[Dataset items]
━━━━━━━━

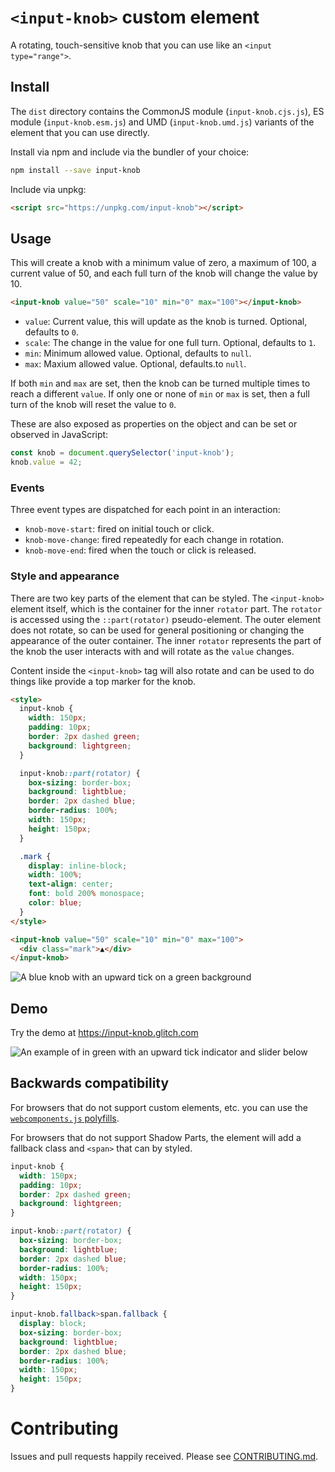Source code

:# `<input-knob>` custom element

A rotating, touch-sensitive knob that you can use like an
`<input type="range">`.

## Install

The `dist` directory contains the CommonJS module (`input-knob.cjs.js`), ES
module (`input-knob.esm.js`) and UMD (`input-knob.umd.js`) variants of the
element that you can use directly.

Install via npm and include via the bundler of your choice:

```sh
npm install --save input-knob
```

Include via unpkg:

```html
<script src="https://unpkg.com/input-knob"></script>
```

## Usage

This will create a knob with a minimum value of zero, a maximum of 100, a
current value of 50, and each full turn of the knob will change the value by 10.

```html
<input-knob value="50" scale="10" min="0" max="100"></input-knob>
```

- `value`: Current value, this will update as the knob is turned. Optional,
  defaults to `0`.
- `scale`: The change in the value for one full turn. Optional, defaults to `1`.
- `min`: Minimum allowed value. Optional, defaults to `null`.
- `max`: Maxium allowed value. Optional, defaults.to `null`.

If both `min` and `max` are set, then the knob can be turned multiple times to
reach a different `value`. If only one or none of `min` or `max` is set, then a
full turn of the knob will reset the value to `0`.

These are also exposed as properties on the object and can be set or observed in
JavaScript:

```javascript
const knob = document.querySelector('input-knob');
knob.value = 42;
```

### Events

Three event types are dispatched for each point in an interaction:

- `knob-move-start`: fired on initial touch or click.
- `knob-move-change`: fired repeatedly for each change in rotation.
- `knob-move-end`: fired when the touch or click is released.

### Style and appearance

There are two key parts of the element that can be styled. The `<input-knob>`
element itself, which is the container for the inner `rotator` part. The
`rotator` is accessed using the `::part(rotator)` pseudo-element. The outer
element does not rotate, so can be used for general positioning or changing the
appearance of the outer container. The inner `rotator` represents the part of
the knob the user interacts with and will rotate as the `value` changes.

Content inside the `<input-knob>` tag will also rotate and can be used to do
things like provide a top marker for the knob.

```html
<style>
  input-knob {
    width: 150px;
    padding: 10px;
    border: 2px dashed green;
    background: lightgreen;
  }

  input-knob::part(rotator) {
    box-sizing: border-box;
    background: lightblue;
    border: 2px dashed blue;
    border-radius: 100%;
    width: 150px;
    height: 150px;
  }

  .mark {
    display: inline-block;
    width: 100%;
    text-align: center;
    font: bold 200% monospace;
    color: blue;
  }
</style>

<input-knob value="50" scale="10" min="0" max="100">
  <div class="mark">▲</div>
</input-knob>
```

![A blue knob with an upward tick on a green background](https://cdn.glitch.com/c3562722-7678-47b4-a7c3-5c26e9bc59ef%2Fstyled-knob.png?v=1566478423169)

## Demo

Try the demo at https://input-knob.glitch.com

![An example of <input-knob> in green with an upward tick indicator and slider below](https://cdn.glitch.com/c3562722-7678-47b4-a7c3-5c26e9bc59ef%2Fintpu-knob-example.png?v=1566478428792)

## Backwards compatibility

For browsers that do not support custom elements, etc. you can use the [`webcomponents.js` polyfills](https://github.com/webcomponents/polyfills/tree/master/packages/webcomponentsjs).

For browsers that do not support Shadow Parts, the element will add a fallback class and `<span>` that can by styled.

```css
input-knob {
  width: 150px;
  padding: 10px;
  border: 2px dashed green;
  background: lightgreen;
}

input-knob::part(rotator) {
  box-sizing: border-box;
  background: lightblue;
  border: 2px dashed blue;
  border-radius: 100%;
  width: 150px;
  height: 150px;
}

input-knob.fallback>span.fallback {
  display: block;
  box-sizing: border-box;
  background: lightblue;
  border: 2px dashed blue;
  border-radius: 100%;
  width: 150px;
  height: 150px;
}
```

# Contributing

Issues and pull requests happily received. Please see
[CONTRIBUTING.md](CONTRIBUTING.md).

━━━━━━━━

# [PROBLEM TO SOLVE]
Among the lines above, which hold the word "used"? Report each one.

# [COMPLETED EXERCISE]
element does not rotate, so can be used for general positioning or changing the
Content inside the `<input-knob>` tag will also rotate and can be used to do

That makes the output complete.